Josh Marshall recently highlighted Republican efforts to limit food aid for the summer to rural children only. Let me say that once again for emphasis: “limit food aid…to rural children only.” Much has been made of how gerrymandering has allowed Republicans to choose their voters and become the party of older, rural white people. This is the apogee of confirmation for that theory.
After Paul Ryan’s “inner city men” comments, conservatives argued that there isn’t anything racial about characterizing “inner-city” people as fundamentally lazy and unworthy of access to our social safety net. Apparently they believed their argument was persuasive enough that this explicit exclusion of access to children from the inner city won’t be seen for what it is. What’s scary is that it almost wasn’t.
If not for Mr. Marshall’s careful reading, this bold-faced gamble to exclude resources from tax payers would have gone largely unnoticed by our political press. This is how the machinery of systemic discrimination works. While Cliven Bundy and Donald Sterling elicit headlines, institutional racism (pdf) embedded in policy is reinforced.

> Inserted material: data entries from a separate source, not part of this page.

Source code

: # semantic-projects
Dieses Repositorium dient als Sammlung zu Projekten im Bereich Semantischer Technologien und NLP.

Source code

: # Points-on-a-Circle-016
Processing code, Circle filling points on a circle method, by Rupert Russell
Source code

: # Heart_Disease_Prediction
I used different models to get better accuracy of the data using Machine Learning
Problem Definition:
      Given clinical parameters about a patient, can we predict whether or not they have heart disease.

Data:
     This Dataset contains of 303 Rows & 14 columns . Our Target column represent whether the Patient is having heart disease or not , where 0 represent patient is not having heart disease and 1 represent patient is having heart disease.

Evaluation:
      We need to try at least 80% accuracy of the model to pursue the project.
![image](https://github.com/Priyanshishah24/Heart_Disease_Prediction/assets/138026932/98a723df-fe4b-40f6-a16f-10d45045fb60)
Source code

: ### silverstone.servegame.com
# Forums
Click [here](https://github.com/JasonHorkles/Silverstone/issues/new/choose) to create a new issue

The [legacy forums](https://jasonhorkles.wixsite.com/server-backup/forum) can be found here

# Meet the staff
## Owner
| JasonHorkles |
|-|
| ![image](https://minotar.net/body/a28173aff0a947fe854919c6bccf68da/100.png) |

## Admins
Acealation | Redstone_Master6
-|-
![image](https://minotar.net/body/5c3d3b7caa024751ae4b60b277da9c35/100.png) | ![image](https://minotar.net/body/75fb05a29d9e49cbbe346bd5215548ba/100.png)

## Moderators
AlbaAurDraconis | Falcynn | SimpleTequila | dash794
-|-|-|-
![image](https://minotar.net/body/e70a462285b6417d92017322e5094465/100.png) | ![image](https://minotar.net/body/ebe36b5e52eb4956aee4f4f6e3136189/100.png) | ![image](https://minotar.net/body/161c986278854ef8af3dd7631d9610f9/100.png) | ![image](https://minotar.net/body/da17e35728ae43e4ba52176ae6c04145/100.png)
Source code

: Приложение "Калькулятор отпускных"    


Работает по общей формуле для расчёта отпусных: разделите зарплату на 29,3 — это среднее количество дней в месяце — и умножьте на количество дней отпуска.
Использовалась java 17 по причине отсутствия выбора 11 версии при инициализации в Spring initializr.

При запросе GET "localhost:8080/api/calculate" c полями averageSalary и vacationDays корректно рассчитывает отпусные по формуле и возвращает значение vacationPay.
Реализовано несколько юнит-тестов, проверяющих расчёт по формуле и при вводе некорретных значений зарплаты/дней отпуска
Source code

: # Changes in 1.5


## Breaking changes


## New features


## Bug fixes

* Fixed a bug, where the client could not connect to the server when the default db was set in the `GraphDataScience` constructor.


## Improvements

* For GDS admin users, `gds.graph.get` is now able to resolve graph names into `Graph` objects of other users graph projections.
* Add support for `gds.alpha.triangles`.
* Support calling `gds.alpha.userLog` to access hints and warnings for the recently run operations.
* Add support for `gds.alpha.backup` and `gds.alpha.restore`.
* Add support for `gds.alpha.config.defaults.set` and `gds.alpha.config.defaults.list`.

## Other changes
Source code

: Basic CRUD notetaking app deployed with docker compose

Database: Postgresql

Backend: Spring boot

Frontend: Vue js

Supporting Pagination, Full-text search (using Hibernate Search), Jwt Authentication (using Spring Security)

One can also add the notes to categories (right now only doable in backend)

Let me be clear. Offering food aid to children in rural areas while denying that same aid to children in urban areas is a poorly disguised attempt to replicate the effects of Jim Crow policies. The impetus for the Civil Rights Movement wasn’t merely a desire to be able to sit in the same classroom as white people (although the continued reality of segregation is undeniable), but to demand rightful access to the resources that black tax dollars paid for. Republican attempts to limit aid to “rural kids only” is a thinly veiled challenge to the laws designed to end Jim Crow policies. Combined with recent efforts of voter suppression and the refusal to amend the Voting Rights Act, the Republican position amounts to open contempt for black Americans’ rights as citizens.
Ta-Nehisi Coates has recently made an argument in favor of slavery reparations. The most common retort to Coates’ argument will be that class-based solutions to racial discrimination can be just as effective, without drumming up a racial backlash. With Republicans explicitly inserting language into class-based bills designed to exclude access to “inner-city” kids only, Mr. Coates may find his argument made for him.